Popular Science’s series, The Builders, takes you behind the construction tape to reveal the individuals responsible for history’s greatest architectural works.
The World’s Columbian Exposition was, by all accounts but one, a roaring success. Between May and October, 1893, more than 27 million people wandered the “White City,” a gleaming neoclassical campus commemorating the 400th anniversary of Christopher Columbus’s arrival in the Americas. The nation’s preeminent architects crammed artificial lagoons, the original Ferris wheel, the first moving walkway, and life-size replicas of the Nina, Pinta, and Santa Maria onto 690 acres on the south side of Chicago. It was so successful it became a template for city planning throughout North America.

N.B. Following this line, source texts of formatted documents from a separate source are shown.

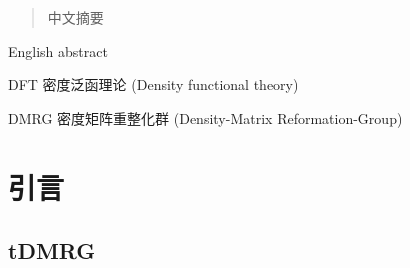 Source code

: \documentclass[
    ]{njuthesis}
\begin{document}

\maketitle



\begin{abstract}
    中文摘要
\end{abstract}

\begin{abstract*}
    English abstract
\end{abstract*}

\tableofcontents
\listoffigures
\listoftables

\mainmatter

\begin{notation}[10cm]
  \item[DFT] 密度泛函理论 (Density functional theory)
  \item[DMRG] 密度矩阵重整化群 (Density-Matrix Reformation-Group)
\end{notation}

%   
%   

\chapter{引言}

\section{tDMRG}
\end{document}
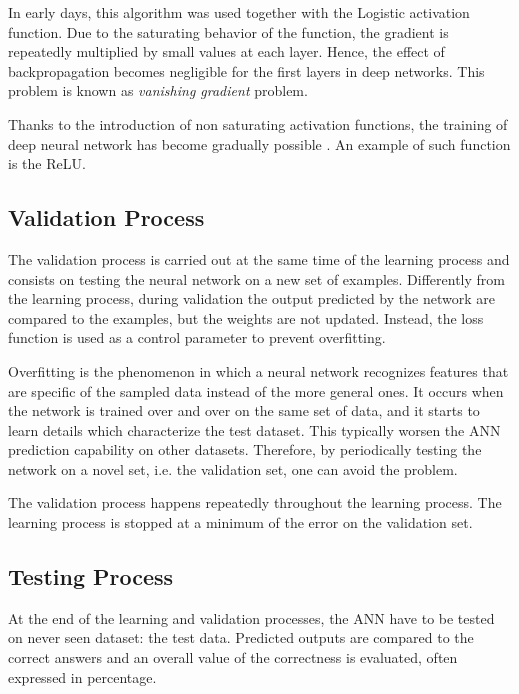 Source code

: In early days, this algorithm was used together with the Logistic activation function.
Due to the saturating behavior of the function, the gradient is repeatedly multiplied by small values at each layer.
Hence, the effect of backpropagation becomes negligible for the first layers in deep networks.
This problem is known as \textit{vanishing gradient} problem.

Thanks to the introduction of non saturating activation functions, the training of deep neural network has become gradually possible \cite{krizhevsky2012imagenet}.
An example of such function is the \acf{ReLU}.


\subsection{Validation Process}
\label{ssec:Validation_Process}
The validation process is carried out at the same time of the learning process and consists on testing the neural network on a new set of examples.
Differently from the learning process, during validation the output predicted by the network are compared to the examples, but the weights are not updated.
Instead, the loss function is used as a control parameter to prevent overfitting.

Overfitting is the phenomenon in which a neural network recognizes features that are specific of the sampled data instead of the more general ones.
It occurs when the network is trained over and over on the same set of data, and it starts to learn details which characterize the test dataset.
This typically worsen the \acs{ANN} prediction capability on other datasets.
Therefore, by periodically testing the network on a novel set, i.e. the validation set, one can avoid the problem.

The validation process happens repeatedly throughout the learning process. %
The learning process is stopped at a minimum of the error on the validation set.

\subsection{Testing Process}
\label{ssec:Testing_Process}
At the end of the learning and validation processes, the ANN have to be tested on never seen dataset: the test data.
Predicted outputs are compared to the correct answers and an overall value of the correctness is evaluated, often expressed in percentage.

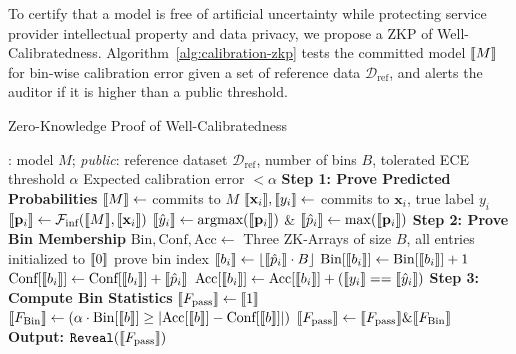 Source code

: To certify that a model is free of artificial uncertainty while protecting service provider intellectual property and data privacy, we propose a ZKP of Well-Calibratedness. Algorithm~\ref{alg:calibration-zkp} tests the committed model $\llbracket M \rrbracket$ for bin-wise calibration error given a set of reference data $\mathcal{D}_{\text{ref}}$, and alerts the auditor if it is higher than a public threshold.

\begin{algorithm}[h]
\small
\caption{Zero-Knowledge Proof of Well-Calibratedness}
\label{alg:calibration-zkp}
\begin{algorithmic}[1]
\Require
\prover: model $M$; \emph{public}: reference dataset $\mathcal{D}_{\text{ref}}$, number of bins $B$, tolerated ECE threshold $\alpha$
\Ensure Expected calibration error $< \alpha$
\State \textbf{Step 1: Prove Predicted Probabilities}
\State $\llbracket M \rrbracket \gets$ \prover commits to $M$
    \State $\llbracket \mathbf{x}_i \rrbracket, \llbracket y_i \rrbracket \gets$ \prover commits to $\mathbf{x}_i$, true label $y_i$
    \State $\llbracket \mathbf{p}_i \rrbracket \gets \mathcal{F}_{\text{inf}}(\llbracket M \rrbracket,\llbracket \mathbf{x}_i \rrbracket)$ {\scriptsize{}}
    \State $\llbracket \hat{y}_i \rrbracket \gets \text{argmax}(\llbracket \mathbf{p}_i \rrbracket)$ \& $\llbracket \hat{p}_i \rrbracket \gets \max (\llbracket \mathbf{p}_i \rrbracket)$
\EndFor
\State \textbf{Step 2: Prove Bin Membership}
\State $\text{Bin}, \text{Conf}, \text{Acc} \gets $ Three ZK-Arrays of size $B$, all entries initialized to $\llbracket 0 \rrbracket$
    \State prove bin index $\llbracket b_i \rrbracket \gets \lfloor \llbracket \hat{p}_i \rrbracket \cdot B \rfloor$ {\scriptsize{}}
    \State $\text{Bin}[\llbracket b_i \rrbracket] \gets \text{Bin}[\llbracket b_i \rrbracket] + 1$
    \State $\text{Conf}[\llbracket b_i \rrbracket] \gets \text{Conf}[\llbracket b_i \rrbracket] + \llbracket \hat{p}_i \rrbracket$
    \State $\text{Acc}[\llbracket b_i \rrbracket] \gets \text{Acc}[\llbracket b_i \rrbracket] + (\llbracket y_i \rrbracket == \llbracket \hat{y}_i \rrbracket)$
\EndFor
\State \textbf{Step 3: Compute Bin Statistics}
\State $\llbracket F_\text{pass} \rrbracket \gets \llbracket 1 \rrbracket$ {\scriptsize{}}
    \State $\llbracket F_\text{Bin} \rrbracket \gets (\alpha \cdot \text{Bin}[\llbracket b \rrbracket] \geq \left| \text{Acc}[\llbracket b \rrbracket] - \text{Conf}[\llbracket b \rrbracket] \right|)$
    {\scriptsize{}}
    \State $\llbracket F_\text{pass} \rrbracket \gets \llbracket F_\text{pass} \rrbracket \& \llbracket F_\text{Bin} \rrbracket$ 
\EndFor
\State \textbf{Output:} $\texttt{Reveal}(\llbracket F_\text{pass} \rrbracket)$
\end{algorithmic}
\end{algorithm}

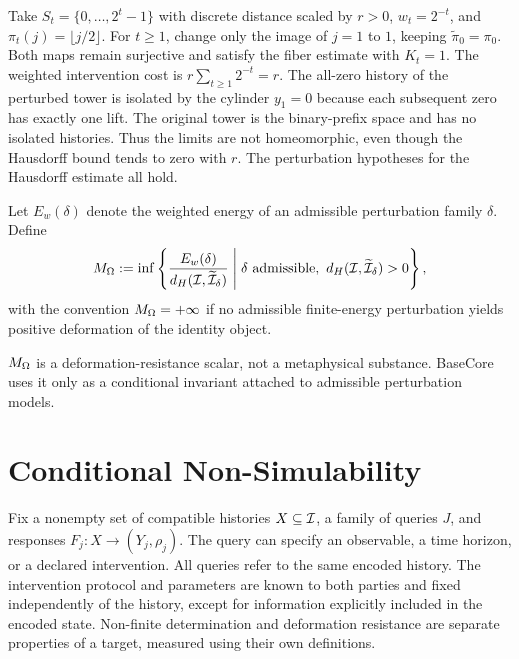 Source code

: \begin{example}\label{ex:hausdorff-not-isomorphism}
Take $S_t=\{0,\ldots,2^t-1\}$ with discrete distance scaled by $r>0$, $w_t=2^{-t}$, and $\pi_t(j)=\lfloor j/2\rfloor$. For $t\geq1$, change only the image of $j=1$ to $1$, keeping $\widetilde\pi_0=\pi_0$. Both maps remain surjective and satisfy the fiber estimate with $K_t=1$. The weighted intervention cost is $r\sum_{t\geq1}2^{-t}=r$. The all-zero history of the perturbed tower is isolated by the cylinder $y_1=0$ because each subsequent zero has exactly one lift. The original tower is the binary-prefix space and has no isolated histories. Thus the limits are not homeomorphic, even though the Hausdorff bound tends to zero with $r$. The perturbation hypotheses for the Hausdorff estimate all hold.
\end{example}


\begin{definition}\label{def:ontmass}
Let $E_w(\delta)$ denote the weighted energy of an admissible perturbation family $\delta$. Define
\[
\MO:=\inf\left\{
\frac{E_w(\delta)}{d_H(\Id,\widetilde{\Id}_\delta)}
\;\middle|\;
\delta \text{ admissible},\ d_H(\Id,\widetilde{\Id}_\delta)>0
\right\},
\]
with the convention $\MO=+\infty$ if no admissible finite-energy perturbation yields positive deformation of the identity object.
\end{definition}

\begin{remark}
$\MO$ is a deformation-resistance scalar, not a metaphysical substance. BaseCore uses it only as a conditional invariant attached to admissible perturbation models.
\end{remark}

\section{Conditional Non-Simulability}

\begin{assumption}\label{ass:ns1}
Fix a nonempty set of compatible histories $X\subseteq\Id$, a family of queries $J$, and responses $F_j:X\to (Y_j,\rho_j)$. The query can specify an observable, a time horizon, or a declared intervention. All queries refer to the same encoded history. The intervention protocol and parameters are known to both parties and fixed independently of the history, except for information explicitly included in the encoded state. Non-finite determination and deformation resistance are separate properties of a target, measured using their own definitions.
\end{assumption}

Louis Sullivan saw things through a different lens. Unimpressed by the curated knock-off of a European city, the young designer bickered with Daniel Burnham, the fair’s director, even as the work progressed. He wrote in The Autobiography of an Idea that the exhibition set American architecture back “for half a century from its date, if not longer.” Sullivan was disturbed by his fellow architects’ willingness to conform to European aesthetic standards and put their names on conformist derivatives of ancient Greek and Roman structures. What’s more, the buildings did nothing to conform to, or convey, their purpose. Instead of linking the promenade and the exhibition inside, the artful facades merely masked the interiors. So Sullivan and his partner, Dankmar Adler, designed the Transportation Building, an incongruous gold-and-brick edifice in the middle of the pearly white compound.
While their firm is best known for building up, the Transportation Building was a stout horizontal structure. They made it vaguely Romanesque, a medieval style of architecture that emphasized arches, pillars, and barrel vaults. But its kaleidoscopic facade mixed brick with green and pink paint and elaborate carvings in a way that mimicked the intricate, colorful gates to Fez, Morocco or Lahore, Pakistan. Its most impressive feature was the Golden Doorway, a glimmering seven-layer arch culminating above three sets of central doors. The opulent structure made global references, but it was uniquely Sullivan, and, as he would have it, uniquely American.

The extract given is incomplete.